(Stored items from a collection)
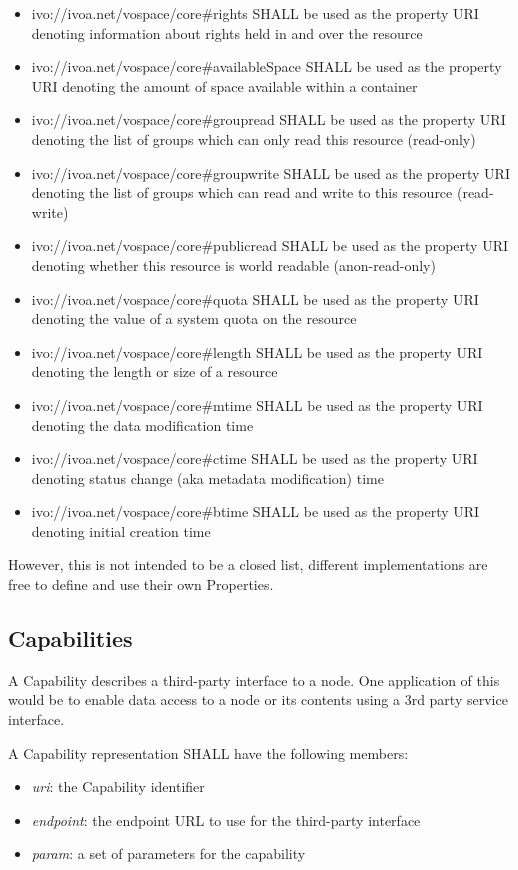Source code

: \documentclass[11pt,a4paper]{ivoa}
\begin{document}
\begin{itemize}
    \item ivo://ivoa.net/vospace/core\#rights SHALL be used as the property URI denoting information about rights held in and over the resource
    \item ivo://ivoa.net/vospace/core\#availableSpace SHALL be used as the property URI denoting the amount of space available within a container
    \item ivo://ivoa.net/vospace/core\#groupread SHALL be used as the property URI denoting the list of groups which can only read this resource (read-only)
    \item ivo://ivoa.net/vospace/core\#groupwrite SHALL be used as the property URI denoting the list of groups which can read and write to this resource (read-write)
    \item ivo://ivoa.net/vospace/core\#publicread SHALL be used as the property URI denoting whether this resource is world readable (anon-read-only)
    \item ivo://ivoa.net/vospace/core\#quota SHALL be used as the property URI denoting the value of a system quota on the resource
    \item ivo://ivoa.net/vospace/core\#length SHALL be used as the property URI denoting the length or size of a resource
    \item ivo://ivoa.net/vospace/core\#mtime SHALL be used as the property URI denoting the data modification time
    \item ivo://ivoa.net/vospace/core\#ctime SHALL be used as the property URI denoting status change (aka metadata modification) time
    \item ivo://ivoa.net/vospace/core\#btime SHALL be used as the property URI denoting initial creation time
\end{itemize}

However, this is not intended to be a closed list, different implementations are free to define and use their own Properties.

\subsection{Capabilities}
A Capability describes a third-party interface to a node. One application of this would be to enable data access to a node or its contents using a 3rd party service interface.

A Capability representation SHALL have the following members:

\begin{itemize}
    \item \emph{uri}: the Capability identifier
    \item \emph{endpoint}: the endpoint URL to use for the third-party interface
    \item \emph{param}: a set of parameters for the capability
\end{itemize}
\end{document}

TASK INSTRUCTIONS: Find the word "third" in the data and show each line that holds it.

TASK SOLUTION:
A Capability describes a third-party interface to a node. One application of this would be to enable data access to a node or its contents using a 3rd party service interface.
    \item \emph{endpoint}: the endpoint URL to use for the third-party interface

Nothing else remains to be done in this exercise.